I don’t think so and therein lies my point.

Even in 2017 we, as consumers, take considerable amount of time finding the right product. Industry statistics quote that “36% of consumers spend 30+ minutes comparison shopping before making a decision on purchasing a commodity product; 65% spend 16+ minutes doing so.” [1]. If recommendations did work as expected then we wouldn’t be spending time on deciding to buy things we want, think gazing at a grocery aisle or a apparel store for 16+ minutes.

Contrary to shopping by themselves, many of the millennials as well as the older generations are prone to buying through social recommendations. About 84% of the online purchasers consult social media sites for recommendations before they make a purchase online [1]. Also customers like us count reviews as a mandatory aspect of product decision, if you’re wondering how many of us – then it’s 55% of us actually look for reviews [2].

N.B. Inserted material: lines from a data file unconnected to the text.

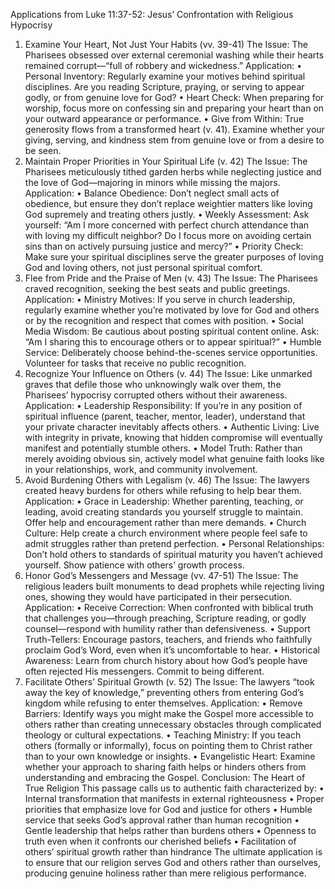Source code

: Applications from Luke 11:37-52: Jesus’ Confrontation with Religious Hypocrisy
1. Examine Your Heart, Not Just Your Habits (vv. 39-41)
The Issue: The Pharisees obsessed over external ceremonial washing while their hearts remained corrupt—“full of robbery and wickedness.”
Application:
	•	Personal Inventory: Regularly examine your motives behind spiritual disciplines. Are you reading Scripture, praying, or serving to appear godly, or from genuine love for God?
	•	Heart Check: When preparing for worship, focus more on confessing sin and preparing your heart than on your outward appearance or performance.
	•	Give from Within: True generosity flows from a transformed heart (v. 41). Examine whether your giving, serving, and kindness stem from genuine love or from a desire to be seen.
2. Maintain Proper Priorities in Your Spiritual Life (v. 42)
The Issue: The Pharisees meticulously tithed garden herbs while neglecting justice and the love of God—majoring in minors while missing the majors.
Application:
	•	Balance Obedience: Don’t neglect small acts of obedience, but ensure they don’t replace weightier matters like loving God supremely and treating others justly.
	•	Weekly Assessment: Ask yourself: “Am I more concerned with perfect church attendance than with loving my difficult neighbor? Do I focus more on avoiding certain sins than on actively pursuing justice and mercy?”
	•	Priority Check: Make sure your spiritual disciplines serve the greater purposes of loving God and loving others, not just personal spiritual comfort.
3. Flee from Pride and the Praise of Men (v. 43)
The Issue: The Pharisees craved recognition, seeking the best seats and public greetings.
Application:
	•	Ministry Motives: If you serve in church leadership, regularly examine whether you’re motivated by love for God and others or by the recognition and respect that comes with position.
	•	Social Media Wisdom: Be cautious about posting spiritual content online. Ask: “Am I sharing this to encourage others or to appear spiritual?”
	•	Humble Service: Deliberately choose behind-the-scenes service opportunities. Volunteer for tasks that receive no public recognition.
4. Recognize Your Influence on Others (v. 44)
The Issue: Like unmarked graves that defile those who unknowingly walk over them, the Pharisees’ hypocrisy corrupted others without their awareness.
Application:
	•	Leadership Responsibility: If you’re in any position of spiritual influence (parent, teacher, mentor, leader), understand that your private character inevitably affects others.
	•	Authentic Living: Live with integrity in private, knowing that hidden compromise will eventually manifest and potentially stumble others.
	•	Model Truth: Rather than merely avoiding obvious sin, actively model what genuine faith looks like in your relationships, work, and community involvement.
5. Avoid Burdening Others with Legalism (v. 46)
The Issue: The lawyers created heavy burdens for others while refusing to help bear them.
Application:
	•	Grace in Leadership: Whether parenting, teaching, or leading, avoid creating standards you yourself struggle to maintain. Offer help and encouragement rather than mere demands.
	•	Church Culture: Help create a church environment where people feel safe to admit struggles rather than pretend perfection.
	•	Personal Relationships: Don’t hold others to standards of spiritual maturity you haven’t achieved yourself. Show patience with others’ growth process.
6. Honor God’s Messengers and Message (vv. 47-51)
The Issue: The religious leaders built monuments to dead prophets while rejecting living ones, showing they would have participated in their persecution.
Application:
	•	Receive Correction: When confronted with biblical truth that challenges you—through preaching, Scripture reading, or godly counsel—respond with humility rather than defensiveness.
	•	Support Truth-Tellers: Encourage pastors, teachers, and friends who faithfully proclaim God’s Word, even when it’s uncomfortable to hear.
	•	Historical Awareness: Learn from church history about how God’s people have often rejected His messengers. Commit to being different.
7. Facilitate Others’ Spiritual Growth (v. 52)
The Issue: The lawyers “took away the key of knowledge,” preventing others from entering God’s kingdom while refusing to enter themselves.
Application:
	•	Remove Barriers: Identify ways you might make the Gospel more accessible to others rather than creating unnecessary obstacles through complicated theology or cultural expectations.
	•	Teaching Ministry: If you teach others (formally or informally), focus on pointing them to Christ rather than to your own knowledge or insights.
	•	Evangelistic Heart: Examine whether your approach to sharing faith helps or hinders others from understanding and embracing the Gospel.
Conclusion: The Heart of True Religion
This passage calls us to authentic faith characterized by:
	•	Internal transformation that manifests in external righteousness
	•	Proper priorities that emphasize love for God and justice for others
	•	Humble service that seeks God’s approval rather than human recognition
	•	Gentle leadership that helps rather than burdens others
	•	Openness to truth even when it confronts our cherished beliefs
	•	Facilitation of others’ spiritual growth rather than hindrance
The ultimate application is to ensure that our religion serves God and others rather than ourselves, producing genuine holiness rather than mere religious performance.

Why then do online stores do such a poor job of recommending products? The challenge of today’s retailers, as we’ve come to believe are, they are trying to make sense of an entire personality of a customer, their likes, dislikes, potential wants from the contextual transactions relevant to them. The challenge with personalization also lays in the fact that there’s no single repository of all customer information. Retailers identify customers, contextually to their business and have only a slice of the personal self. This contextual slicing of personal data is what causes all the chaos and disharmony.

While the digital mediums for customers keep expanding, the information and access to those contextually rich data sources are under the walled garden of these platforms and are accessible through digital advertising. So acquiring multiple data sources, understanding the customer in a much more fuller manner is key to recommending the right products to them. With multiplicity of devices, platforms and IOT we believe building a recommendations platform is a much bigger challenge than suggesting products online. It’s actually the problem of personalizing life, in general, and providing a personable and personal information through all walks of customer life.

We believe the problem still remains unsolved and it’s our goal to solve this problem.